Transcribe the entries exactly as each line appears.

--- START ---

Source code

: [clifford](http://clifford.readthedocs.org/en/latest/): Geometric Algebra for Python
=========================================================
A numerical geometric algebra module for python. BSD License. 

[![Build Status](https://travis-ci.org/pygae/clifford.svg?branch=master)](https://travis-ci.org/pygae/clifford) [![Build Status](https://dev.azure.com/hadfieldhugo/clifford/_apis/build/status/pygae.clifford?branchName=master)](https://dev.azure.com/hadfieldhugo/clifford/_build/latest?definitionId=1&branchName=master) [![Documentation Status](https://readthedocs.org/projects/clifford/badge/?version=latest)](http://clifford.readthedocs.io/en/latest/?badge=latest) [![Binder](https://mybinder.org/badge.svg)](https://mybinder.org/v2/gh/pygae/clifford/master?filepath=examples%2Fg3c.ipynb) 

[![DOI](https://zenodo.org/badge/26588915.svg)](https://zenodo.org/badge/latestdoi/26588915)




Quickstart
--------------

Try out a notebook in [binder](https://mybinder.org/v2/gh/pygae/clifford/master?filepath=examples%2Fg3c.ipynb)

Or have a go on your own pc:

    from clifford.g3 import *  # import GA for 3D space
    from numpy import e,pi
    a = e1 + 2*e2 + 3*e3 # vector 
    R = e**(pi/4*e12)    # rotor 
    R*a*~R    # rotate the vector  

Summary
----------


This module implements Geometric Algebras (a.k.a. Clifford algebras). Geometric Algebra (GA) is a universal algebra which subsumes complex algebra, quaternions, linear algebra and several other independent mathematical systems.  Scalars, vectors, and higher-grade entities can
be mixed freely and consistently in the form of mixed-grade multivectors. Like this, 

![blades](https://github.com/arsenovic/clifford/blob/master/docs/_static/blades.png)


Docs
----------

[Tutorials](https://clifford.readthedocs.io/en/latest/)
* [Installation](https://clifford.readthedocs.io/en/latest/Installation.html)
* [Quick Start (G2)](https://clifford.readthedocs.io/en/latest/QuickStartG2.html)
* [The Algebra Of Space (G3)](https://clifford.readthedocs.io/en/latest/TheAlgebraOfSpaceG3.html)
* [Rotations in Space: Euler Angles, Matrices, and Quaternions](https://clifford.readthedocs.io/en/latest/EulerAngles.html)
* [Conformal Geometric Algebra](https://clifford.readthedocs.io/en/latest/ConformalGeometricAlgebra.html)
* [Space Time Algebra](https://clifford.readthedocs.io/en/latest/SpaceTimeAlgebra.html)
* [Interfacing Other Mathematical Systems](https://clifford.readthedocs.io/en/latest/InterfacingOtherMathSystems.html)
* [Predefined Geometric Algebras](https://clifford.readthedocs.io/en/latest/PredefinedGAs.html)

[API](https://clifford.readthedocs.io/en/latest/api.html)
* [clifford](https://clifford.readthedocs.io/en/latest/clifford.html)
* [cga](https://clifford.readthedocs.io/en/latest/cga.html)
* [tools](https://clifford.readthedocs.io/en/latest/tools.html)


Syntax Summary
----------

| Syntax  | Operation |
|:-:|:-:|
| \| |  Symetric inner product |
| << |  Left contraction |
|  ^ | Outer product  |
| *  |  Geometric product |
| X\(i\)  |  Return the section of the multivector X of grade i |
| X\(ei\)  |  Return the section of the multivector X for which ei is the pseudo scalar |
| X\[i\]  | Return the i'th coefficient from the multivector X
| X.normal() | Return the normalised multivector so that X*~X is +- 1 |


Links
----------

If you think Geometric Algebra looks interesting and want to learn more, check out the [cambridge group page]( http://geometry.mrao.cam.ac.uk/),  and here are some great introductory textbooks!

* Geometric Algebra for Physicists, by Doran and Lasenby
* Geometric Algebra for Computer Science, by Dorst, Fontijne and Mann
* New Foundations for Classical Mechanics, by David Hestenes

--- END ---

*Completed exercise*.
Source code

: [clifford](http://clifford.readthedocs.org/en/latest/): Geometric Algebra for Python
=========================================================
A numerical geometric algebra module for python. BSD License. 

[![Build Status](https://travis-ci.org/pygae/clifford.svg?branch=master)](https://travis-ci.org/pygae/clifford) [![Build Status](https://dev.azure.com/hadfieldhugo/clifford/_apis/build/status/pygae.clifford?branchName=master)](https://dev.azure.com/hadfieldhugo/clifford/_build/latest?definitionId=1&branchName=master) [![Documentation Status](https://readthedocs.org/projects/clifford/badge/?version=latest)](http://clifford.readthedocs.io/en/latest/?badge=latest) [![Binder](https://mybinder.org/badge.svg)](https://mybinder.org/v2/gh/pygae/clifford/master?filepath=examples%2Fg3c.ipynb) 

[![DOI](https://zenodo.org/badge/26588915.svg)](https://zenodo.org/badge/latestdoi/26588915)




Quickstart
--------------

Try out a notebook in [binder](https://mybinder.org/v2/gh/pygae/clifford/master?filepath=examples%2Fg3c.ipynb)

Or have a go on your own pc:

    from clifford.g3 import *  # import GA for 3D space
    from numpy import e,pi
    a = e1 + 2*e2 + 3*e3 # vector 
    R = e**(pi/4*e12)    # rotor 
    R*a*~R    # rotate the vector  

Summary
----------


This module implements Geometric Algebras (a.k.a. Clifford algebras). Geometric Algebra (GA) is a universal algebra which subsumes complex algebra, quaternions, linear algebra and several other independent mathematical systems.  Scalars, vectors, and higher-grade entities can
be mixed freely and consistently in the form of mixed-grade multivectors. Like this, 

![blades](https://github.com/arsenovic/clifford/blob/master/docs/_static/blades.png)


Docs
----------

[Tutorials](https://clifford.readthedocs.io/en/latest/)
* [Installation](https://clifford.readthedocs.io/en/latest/Installation.html)
* [Quick Start (G2)](https://clifford.readthedocs.io/en/latest/QuickStartG2.html)
* [The Algebra Of Space (G3)](https://clifford.readthedocs.io/en/latest/TheAlgebraOfSpaceG3.html)
* [Rotations in Space: Euler Angles, Matrices, and Quaternions](https://clifford.readthedocs.io/en/latest/EulerAngles.html)
* [Conformal Geometric Algebra](https://clifford.readthedocs.io/en/latest/ConformalGeometricAlgebra.html)
* [Space Time Algebra](https://clifford.readthedocs.io/en/latest/SpaceTimeAlgebra.html)
* [Interfacing Other Mathematical Systems](https://clifford.readthedocs.io/en/latest/InterfacingOtherMathSystems.html)
* [Predefined Geometric Algebras](https://clifford.readthedocs.io/en/latest/PredefinedGAs.html)

[API](https://clifford.readthedocs.io/en/latest/api.html)
* [clifford](https://clifford.readthedocs.io/en/latest/clifford.html)
* [cga](https://clifford.readthedocs.io/en/latest/cga.html)
* [tools](https://clifford.readthedocs.io/en/latest/tools.html)


Syntax Summary
----------

| Syntax  | Operation |
|:-:|:-:|
| \| |  Symetric inner product |
| << |  Left contraction |
|  ^ | Outer product  |
| *  |  Geometric product |
| X\(i\)  |  Return the section of the multivector X of grade i |
| X\(ei\)  |  Return the section of the multivector X for which ei is the pseudo scalar |
| X\[i\]  | Return the i'th coefficient from the multivector X
| X.normal() | Return the normalised multivector so that X*~X is +- 1 |


Links
----------

If you think Geometric Algebra looks interesting and want to learn more, check out the [cambridge group page]( http://geometry.mrao.cam.ac.uk/),  and here are some great introductory textbooks!

* Geometric Algebra for Physicists, by Doran and Lasenby
* Geometric Algebra for Computer Science, by Dorst, Fontijne and Mann
* New Foundations for Classical Mechanics, by David Hestenes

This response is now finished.